The Defence portfolio is infamous for its revolving door into the arms industry. Former ministers and senior staff – from Kim Beazley and Mike Kelly to Brendan Nelson and Christopher Pyne – have slid seamlessly into military-industrial roles.

And with Defence Minister Richard Marles having no hope of becoming prime minister, his exhortations at the recent Indo-Pacific arms expo in Sydney that the weapons on display were “beautiful, menacing and extremely cool” were widely seen as a job application to the weapons manufacturers and merchants of death. Who knows if the current Minister for Defence Industry, Pat Conroy will follow?

AUKUS: billions for someone else’s strategy

Overarching all of this now is AUKUS – a program whose expenditures will dwarf even the largest previous Defence projects.

The public message is national security. But speaking to ALP members as part of the National Policy Forum ‘consultations’ on 2 December, Foreign Minister Senator Penny Wong was strikingly clear: AUKUS is not primarily about defending Australian waters.

“The purpose of it is deterrence,” she said. “You want to put the question in the mind of any aggressor, a particular aggressor, whether the cost of conflict is worth it.”

This confirms that AUKUS is about projecting American power against China, not securing Australia’s territory.

Billions spent, little learned

The re-creation of a mega-agency in the form of the Defence Delivery Agency appears less a reform than a familiar reflex. Without cultural change, independent oversight and the political will to challenge Defence spending’s sacred-cow status, insiders say nothing will improve.

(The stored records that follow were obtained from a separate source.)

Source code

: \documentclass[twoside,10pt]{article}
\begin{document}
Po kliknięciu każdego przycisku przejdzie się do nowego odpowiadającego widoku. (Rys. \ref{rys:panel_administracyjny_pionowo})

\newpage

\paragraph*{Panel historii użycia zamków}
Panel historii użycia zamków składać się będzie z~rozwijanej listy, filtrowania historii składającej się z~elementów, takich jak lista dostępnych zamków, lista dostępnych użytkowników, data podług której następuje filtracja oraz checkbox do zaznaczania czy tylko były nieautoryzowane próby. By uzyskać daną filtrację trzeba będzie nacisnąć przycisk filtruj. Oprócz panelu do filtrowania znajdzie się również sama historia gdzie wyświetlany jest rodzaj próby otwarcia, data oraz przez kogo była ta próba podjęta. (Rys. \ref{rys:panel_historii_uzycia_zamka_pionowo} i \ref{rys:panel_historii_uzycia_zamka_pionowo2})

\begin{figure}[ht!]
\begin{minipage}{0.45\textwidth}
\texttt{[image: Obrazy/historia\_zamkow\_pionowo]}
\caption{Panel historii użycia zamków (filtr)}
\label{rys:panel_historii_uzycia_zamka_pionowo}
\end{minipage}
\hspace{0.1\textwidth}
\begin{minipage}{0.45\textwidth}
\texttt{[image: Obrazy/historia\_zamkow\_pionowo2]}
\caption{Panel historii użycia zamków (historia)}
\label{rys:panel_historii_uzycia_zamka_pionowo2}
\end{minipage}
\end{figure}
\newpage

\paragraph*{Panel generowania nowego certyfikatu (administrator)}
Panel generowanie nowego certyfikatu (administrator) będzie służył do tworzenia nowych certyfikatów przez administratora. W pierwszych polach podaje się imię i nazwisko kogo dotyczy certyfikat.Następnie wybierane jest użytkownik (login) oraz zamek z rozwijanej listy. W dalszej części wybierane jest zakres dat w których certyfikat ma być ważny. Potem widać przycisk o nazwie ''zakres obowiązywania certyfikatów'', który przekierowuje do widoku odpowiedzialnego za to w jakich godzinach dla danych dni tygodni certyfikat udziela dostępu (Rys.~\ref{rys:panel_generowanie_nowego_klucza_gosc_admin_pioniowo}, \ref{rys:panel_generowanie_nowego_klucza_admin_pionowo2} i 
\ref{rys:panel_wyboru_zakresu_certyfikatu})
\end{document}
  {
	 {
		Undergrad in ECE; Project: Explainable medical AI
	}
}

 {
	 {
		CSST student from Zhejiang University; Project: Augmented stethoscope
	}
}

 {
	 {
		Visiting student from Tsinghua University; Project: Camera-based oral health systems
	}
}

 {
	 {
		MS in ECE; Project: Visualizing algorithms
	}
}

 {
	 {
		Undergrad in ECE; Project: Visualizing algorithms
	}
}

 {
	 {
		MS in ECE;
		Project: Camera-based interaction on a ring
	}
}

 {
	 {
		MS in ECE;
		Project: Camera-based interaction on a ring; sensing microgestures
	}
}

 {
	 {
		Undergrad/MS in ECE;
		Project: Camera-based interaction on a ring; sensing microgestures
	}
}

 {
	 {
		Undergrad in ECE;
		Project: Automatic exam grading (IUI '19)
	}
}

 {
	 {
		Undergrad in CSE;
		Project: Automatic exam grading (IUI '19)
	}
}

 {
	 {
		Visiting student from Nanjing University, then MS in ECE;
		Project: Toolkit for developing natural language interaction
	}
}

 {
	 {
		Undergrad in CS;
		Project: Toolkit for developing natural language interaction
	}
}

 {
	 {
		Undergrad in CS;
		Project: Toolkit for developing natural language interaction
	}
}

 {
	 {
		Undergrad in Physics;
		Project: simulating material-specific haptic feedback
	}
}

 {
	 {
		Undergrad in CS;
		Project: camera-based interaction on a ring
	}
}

Ultimately, it also shows that a permanent standing army, unaccountable to parliament, is not only a democratic affront, but also a financial godsend to military snake oil salespeople.

Meanwhile, Australia enters the AUKUS era – committing hundreds of billions to submarines and weapons that may not arrive for decades, if at all – as Defence restructures, rebrands and merges itself for the umpteenth time.

As the war drums beat louder from Trump in the White House the public remains, as always, none the wiser.